What can you do to cope? Bruce Henderson, the founder of the Boston Consulting Group, once said, “You don’t have the be the best. You just have to be better than your competitors.” This applies to supply chain management. Your initiatives do not have to solve the absolute problems of global supply chains; they just have to solve your problems so they are less severe than those of your competitors. Here are some strategies you can employ.

1. Drastically shorten lead and response times.
In an interview with one of us (George), Marc Bitzer, Whirlpool’s chairman and CEO, said it best, “The only safe supply chain is the short one — short in distance and in time.”

Long lead times and slow response times amplify mismatches of supply and demand in the system. Long lead times drive increased order sizes and safety stock, which disconnect supply chains from reality. These mismatches, in turn, fuel the oscillations causing overstocks and stockouts. The cost of overstocks and stockouts will exceed other costs of the supply chain such as air freight, and their reduction will readily pay for the investments described below. Reduce time and delays in your supply chain wherever you can by dramatically increasing the speed and decreasing the variability of everything you do.

Physically shortening your supply chain by “reshoring” (i.e., switching to a domestic supplier from a foreign one) or “near-shoring” (i.e., switching to a supplier in a country that’s closer to your operations or customers than the one you have been using) reduces the time items spend in the supply chain but often takes the longest time to accomplish.

Other ways to radically shorten the time items spend in supply chains include the following:

Remove steps in the supply chain — for example, by eliminating a level of distribution and/or going to direct-to-store or direct-to-consumer shipping
Pay premiums for faster, more reliable service. Options include avoiding the need to unpack and repack containers by contracting for full containers regardless of whether you do fill them; paying “hot hatching fees” so that your containers are loaded last on the ship and then unloaded first; operating your own ships from and to out-of-the-way ports, something Walmart, Target, the Home Depot, Costco, Canadian Tire, and Lidl, a German retailer are doing.
Use airfreight creatively (e.g., employing dedicated planes, flying point to point, avoiding hubs, and flying to and from uncongested airports)
2. Provide each link in the supply chain with better information.
Don’t let the individual elements of the supply chain rely only on the inputs from upstream and downstream steps, which can amplify distortions in the system. Instead, provide all the links in the chain with real time information on demand from end users and synchronize their responses to it. Achieving this synchronization requires collaboration not just with your immediate customers but also with your customers’ customers and possibly their customers as well.

You ultimately might want to harness sophisticated IT (e.g., a smart IT system, artificial intelligence, and a digital twin) to do this, but they can take years to develop and install.
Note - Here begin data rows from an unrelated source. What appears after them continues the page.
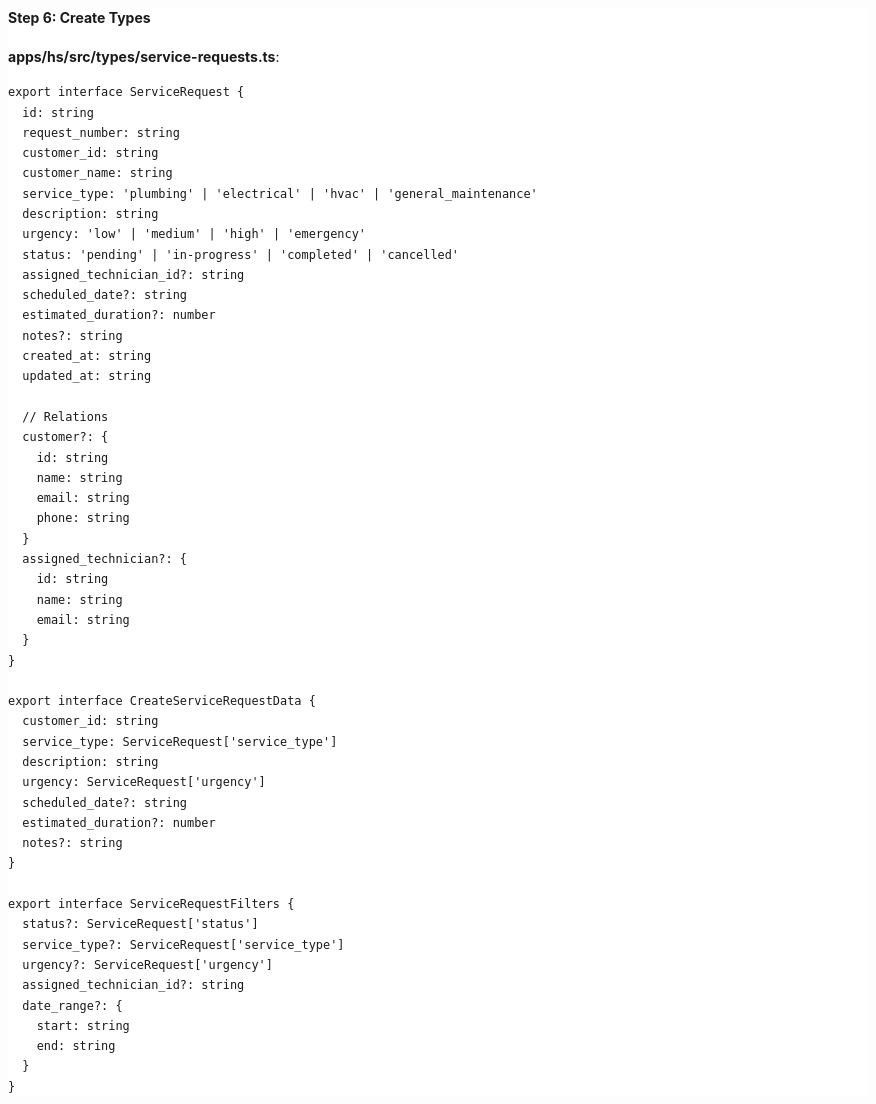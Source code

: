 #### Step 6: Create Types

**apps/hs/src/types/service-requests.ts**:
```tsx
export interface ServiceRequest {
  id: string
  request_number: string
  customer_id: string
  customer_name: string
  service_type: 'plumbing' | 'electrical' | 'hvac' | 'general_maintenance'
  description: string
  urgency: 'low' | 'medium' | 'high' | 'emergency'
  status: 'pending' | 'in-progress' | 'completed' | 'cancelled'
  assigned_technician_id?: string
  scheduled_date?: string
  estimated_duration?: number
  notes?: string
  created_at: string
  updated_at: string

  // Relations
  customer?: {
    id: string
    name: string
    email: string
    phone: string
  }
  assigned_technician?: {
    id: string
    name: string
    email: string
  }
}

export interface CreateServiceRequestData {
  customer_id: string
  service_type: ServiceRequest['service_type']
  description: string
  urgency: ServiceRequest['urgency']
  scheduled_date?: string
  estimated_duration?: number
  notes?: string
}

export interface ServiceRequestFilters {
  status?: ServiceRequest['status']
  service_type?: ServiceRequest['service_type']
  urgency?: ServiceRequest['urgency']
  assigned_technician_id?: string
  date_range?: {
    start: string
    end: string
  }
}
```
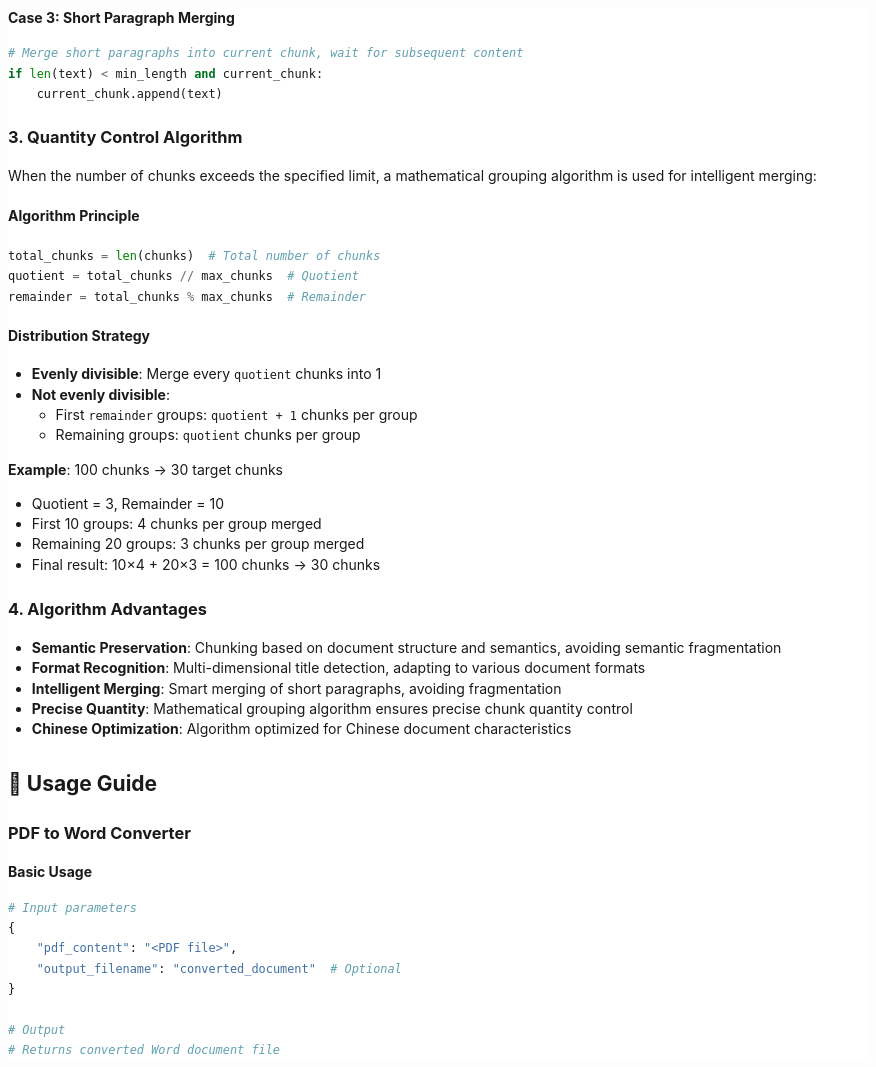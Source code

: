 **Case 3: Short Paragraph Merging**

```python
# Merge short paragraphs into current chunk, wait for subsequent content
if len(text) < min_length and current_chunk:
    current_chunk.append(text)
```

### 3. Quantity Control Algorithm

When the number of chunks exceeds the specified limit, a mathematical grouping algorithm is used for intelligent merging:

#### Algorithm Principle

```python
total_chunks = len(chunks)  # Total number of chunks
quotient = total_chunks // max_chunks  # Quotient
remainder = total_chunks % max_chunks  # Remainder
```

#### Distribution Strategy

- **Evenly divisible**: Merge every `quotient` chunks into 1
- **Not evenly divisible**:
  - First `remainder` groups: `quotient + 1` chunks per group
  - Remaining groups: `quotient` chunks per group

**Example**: 100 chunks → 30 target chunks

- Quotient = 3, Remainder = 10
- First 10 groups: 4 chunks per group merged
- Remaining 20 groups: 3 chunks per group merged
- Final result: 10×4 + 20×3 = 100 chunks → 30 chunks

### 4. Algorithm Advantages

- **Semantic Preservation**: Chunking based on document structure and semantics, avoiding semantic fragmentation
- **Format Recognition**: Multi-dimensional title detection, adapting to various document formats
- **Intelligent Merging**: Smart merging of short paragraphs, avoiding fragmentation
- **Precise Quantity**: Mathematical grouping algorithm ensures precise chunk quantity control
- **Chinese Optimization**: Algorithm optimized for Chinese document characteristics

## 📖 Usage Guide

### PDF to Word Converter

**Basic Usage**

```python
# Input parameters
{
    "pdf_content": "<PDF file>",
    "output_filename": "converted_document"  # Optional
}

# Output
# Returns converted Word document file
```
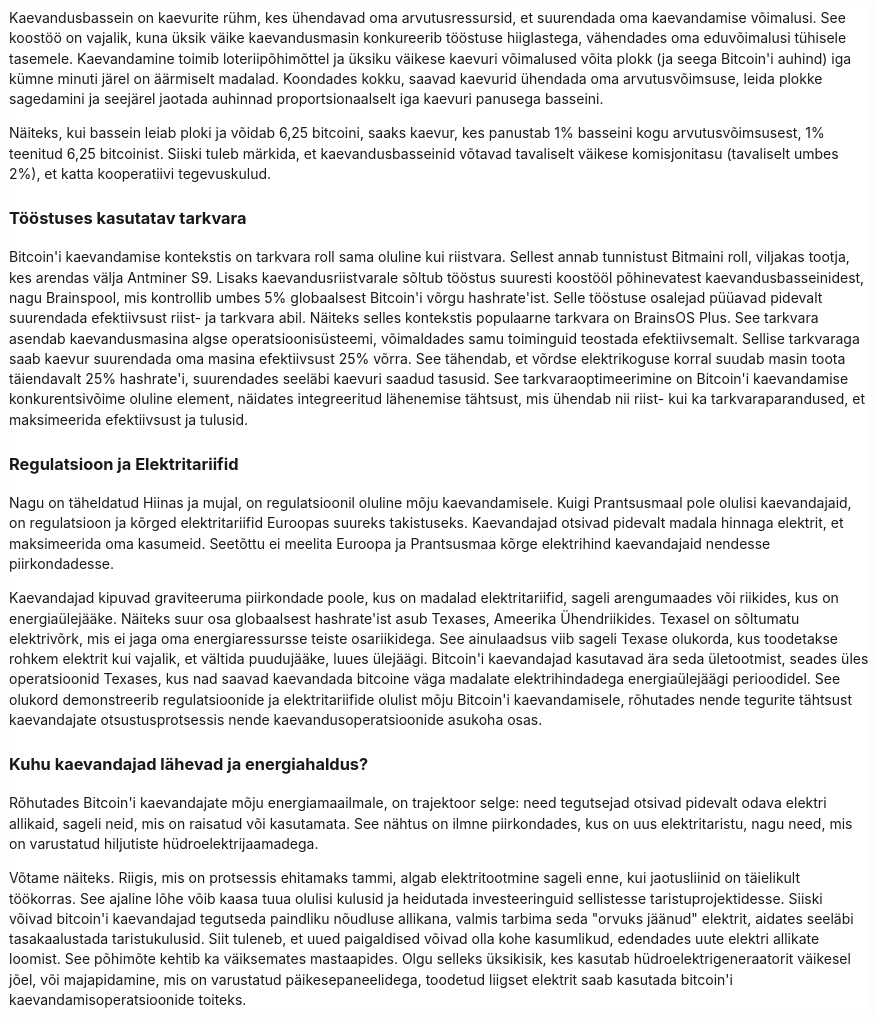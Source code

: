 
Kaevandusbassein on kaevurite rühm, kes ühendavad oma arvutusressursid, et suurendada oma kaevandamise võimalusi. See koostöö on vajalik, kuna üksik väike kaevandusmasin konkureerib tööstuse hiiglastega, vähendades oma eduvõimalusi tühisele tasemele. Kaevandamine toimib loteriipõhimõttel ja üksiku väikese kaevuri võimalused võita plokk (ja seega Bitcoin'i auhind) iga kümne minuti järel on äärmiselt madalad. Koondades kokku, saavad kaevurid ühendada oma arvutusvõimsuse, leida plokke sagedamini ja seejärel jaotada auhinnad proportsionaalselt iga kaevuri panusega basseini.

Näiteks, kui bassein leiab ploki ja võidab 6,25 bitcoini, saaks kaevur, kes panustab 1% basseini kogu arvutusvõimsusest, 1% teenitud 6,25 bitcoinist. Siiski tuleb märkida, et kaevandusbasseinid võtavad tavaliselt väikese komisjonitasu (tavaliselt umbes 2%), et katta kooperatiivi tegevuskulud.

### Tööstuses kasutatav tarkvara

Bitcoin'i kaevandamise kontekstis on tarkvara roll sama oluline kui riistvara. Sellest annab tunnistust Bitmaini roll, viljakas tootja, kes arendas välja Antminer S9. Lisaks kaevandusriistvarale sõltub tööstus suuresti koostööl põhinevatest kaevandusbasseinidest, nagu Brainspool, mis kontrollib umbes 5% globaalsest Bitcoin'i võrgu hashrate'ist.
Selle tööstuse osalejad püüavad pidevalt suurendada efektiivsust riist- ja tarkvara abil. Näiteks selles kontekstis populaarne tarkvara on BrainsOS Plus. See tarkvara asendab kaevandusmasina algse operatsioonisüsteemi, võimaldades samu toiminguid teostada efektiivsemalt. Sellise tarkvaraga saab kaevur suurendada oma masina efektiivsust 25% võrra. See tähendab, et võrdse elektrikoguse korral suudab masin toota täiendavalt 25% hashrate'i, suurendades seeläbi kaevuri saadud tasusid. See tarkvaraoptimeerimine on Bitcoin'i kaevandamise konkurentsivõime oluline element, näidates integreeritud lähenemise tähtsust, mis ühendab nii riist- kui ka tarkvaraparandused, et maksimeerida efektiivsust ja tulusid.
### Regulatsioon ja Elektritariifid
Nagu on täheldatud Hiinas ja mujal, on regulatsioonil oluline mõju kaevandamisele. Kuigi Prantsusmaal pole olulisi kaevandajaid, on regulatsioon ja kõrged elektritariifid Euroopas suureks takistuseks. Kaevandajad otsivad pidevalt madala hinnaga elektrit, et maksimeerida oma kasumeid. Seetõttu ei meelita Euroopa ja Prantsusmaa kõrge elektrihind kaevandajaid nendesse piirkondadesse.

Kaevandajad kipuvad graviteeruma piirkondade poole, kus on madalad elektritariifid, sageli arengumaades või riikides, kus on energiaülejääke. Näiteks suur osa globaalsest hashrate'ist asub Texases, Ameerika Ühendriikides. Texasel on sõltumatu elektrivõrk, mis ei jaga oma energiaressursse teiste osariikidega. See ainulaadsus viib sageli Texase olukorda, kus toodetakse rohkem elektrit kui vajalik, et vältida puudujääke, luues ülejäägi. Bitcoin'i kaevandajad kasutavad ära seda ületootmist, seades üles operatsioonid Texases, kus nad saavad kaevandada bitcoine väga madalate elektrihindadega energiaülejäägi perioodidel. See olukord demonstreerib regulatsioonide ja elektritariifide olulist mõju Bitcoin'i kaevandamisele, rõhutades nende tegurite tähtsust kaevandajate otsustusprotsessis nende kaevandusoperatsioonide asukoha osas.

### Kuhu kaevandajad lähevad ja energiahaldus?

Rõhutades Bitcoin'i kaevandajate mõju energiamaailmale, on trajektoor selge: need tegutsejad otsivad pidevalt odava elektri allikaid, sageli neid, mis on raisatud või kasutamata. See nähtus on ilmne piirkondades, kus on uus elektritaristu, nagu need, mis on varustatud hiljutiste hüdroelektrijaamadega.

Võtame näiteks. Riigis, mis on protsessis ehitamaks tammi, algab elektritootmine sageli enne, kui jaotusliinid on täielikult töökorras. See ajaline lõhe võib kaasa tuua olulisi kulusid ja heidutada investeeringuid sellistesse taristuprojektidesse. Siiski võivad bitcoin'i kaevandajad tegutseda paindliku nõudluse allikana, valmis tarbima seda "orvuks jäänud" elektrit, aidates seeläbi tasakaalustada taristukulusid. Siit tuleneb, et uued paigaldised võivad olla kohe kasumlikud, edendades uute elektri allikate loomist. See põhimõte kehtib ka väiksemates mastaapides. Olgu selleks üksikisik, kes kasutab hüdroelektrigeneraatorit väikesel jõel, või majapidamine, mis on varustatud päikesepaneelidega, toodetud liigset elektrit saab kasutada bitcoin'i kaevandamisoperatsioonide toiteks.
In the meantime, you can use people to perform these tasks.

3. Adjust your just-in-time inventory-management system.
The supply chain disruptions of recent years have made many companies doubt the wisdom of adhering to the just-in-time approach to managing inventories in the system and they are contemplating jettisoning it for maintaining “just-in-case” inventories. But doing so is a formula for aggravating supply chain volatility, shortages, and significantly increasing system inventories. Instead, you should refine your just-in-time system and add inventories strategically. Here’s a way to do that.

4. Resist point solutions.
Anticipate that different parts of your functional organizations will try to give you a piecemeal solution — one that might address a particular issue affecting an individual link in the supply chain. But instead of responding to every request, focus on the whole system. In addition, keep in mind that you may need to spend money in one part of your supply chain (even outside of your corporate boundaries) to improve the overall performance of the system. For these reasons, the bullwhip effect challenge is a C-suite issue.